Hormesis is an adaptive response to a variety of oxidative stresses that renders
cells resistant to harmful doses of stressing agents. Caffeic acid (CaA) is an
important antioxidant that has protective effects against DNA damage caused by
reactive oxygen species (ROS). However, whether CaA-induced protection is a hormetic
effect remains unknown, as is the molecular mechanism that is involved. We found that
a low concentration (10 μM) of CaA increased human liver L-02 cell viability,
attenuated hydrogen peroxide (H2O2)-mediated decreases in cell
viability, and decreased the extent of H2O2-induced DNA
double-strand breaks (DSBs). In L-02 cells exposed to H2O2, CaA
treatment reduced ROS levels, which might have played a protective role. CaA also
activated the extracellular signal-regulated kinase (ERK) signal pathway in a
time-dependent manner.
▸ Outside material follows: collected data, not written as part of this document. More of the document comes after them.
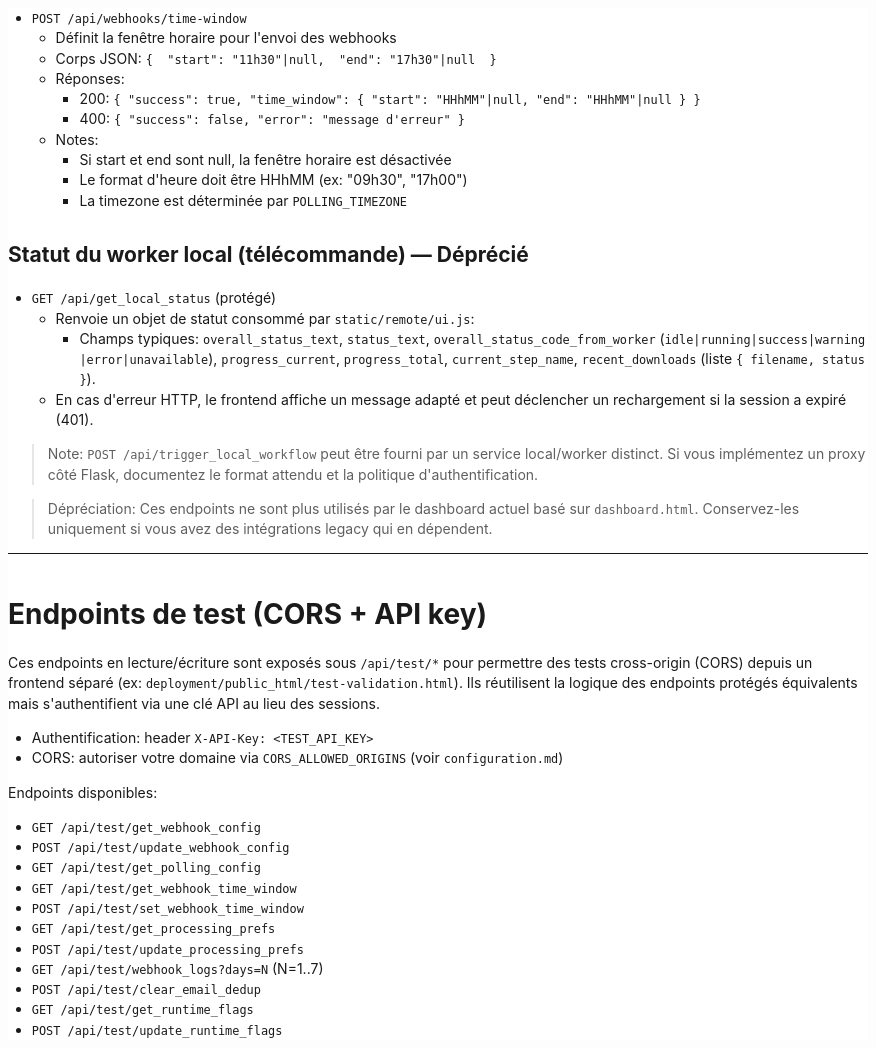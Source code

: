 - `POST /api/webhooks/time-window`
  - Définit la fenêtre horaire pour l'envoi des webhooks
  - Corps JSON: `{ 
    "start": "11h30"|null, 
    "end": "17h30"|null 
  }`
  - Réponses:
    - 200: `{ "success": true, "time_window": { "start": "HHhMM"|null, "end": "HHhMM"|null } }`
    - 400: `{ "success": false, "error": "message d'erreur" }`
  - Notes:
    - Si start et end sont null, la fenêtre horaire est désactivée
    - Le format d'heure doit être HHhMM (ex: "09h30", "17h00")
    - La timezone est déterminée par `POLLING_TIMEZONE`

## Statut du worker local (télécommande) — Déprécié

- `GET /api/get_local_status` (protégé)
  - Renvoie un objet de statut consommé par `static/remote/ui.js`:
    - Champs typiques: `overall_status_text`, `status_text`, `overall_status_code_from_worker` (`idle|running|success|warning|error|unavailable`), `progress_current`, `progress_total`, `current_step_name`, `recent_downloads` (liste `{ filename, status }`).
  - En cas d'erreur HTTP, le frontend affiche un message adapté et peut déclencher un rechargement si la session a expiré (401).

> Note: `POST /api/trigger_local_workflow` peut être fourni par un service local/worker distinct. Si vous implémentez un proxy côté Flask, documentez le format attendu et la politique d'authentification.

> Dépréciation: Ces endpoints ne sont plus utilisés par le dashboard actuel basé sur `dashboard.html`. Conservez-les uniquement si vous avez des intégrations legacy qui en dépendent.

---
# Endpoints de test (CORS + API key)

Ces endpoints en lecture/écriture sont exposés sous `/api/test/*` pour permettre des tests cross-origin (CORS) depuis un frontend séparé (ex: `deployment/public_html/test-validation.html`).
Ils réutilisent la logique des endpoints protégés équivalents mais s'authentifient via une clé API au lieu des sessions.

- Authentification: header `X-API-Key: <TEST_API_KEY>`
- CORS: autoriser votre domaine via `CORS_ALLOWED_ORIGINS` (voir `configuration.md`)

Endpoints disponibles:
- `GET /api/test/get_webhook_config`
- `POST /api/test/update_webhook_config`
- `GET /api/test/get_polling_config`
- `GET /api/test/get_webhook_time_window`
- `POST /api/test/set_webhook_time_window`
- `GET /api/test/get_processing_prefs`
- `POST /api/test/update_processing_prefs`
- `GET /api/test/webhook_logs?days=N` (N=1..7)
 - `POST /api/test/clear_email_dedup`
 - `GET /api/test/get_runtime_flags`
 - `POST /api/test/update_runtime_flags`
Inhibition of ERK by its inhibitor U0126 or by its specific
small interfering RNA (siRNA) blocked the CaA-induced improvement in cell viability
and the protective effects against H2O2-mediated DNA damage.
This study adds to the understanding of the antioxidant effects of CaA by identifying
a novel molecular mechanism of enhanced cell viability and protection against DNA
damage.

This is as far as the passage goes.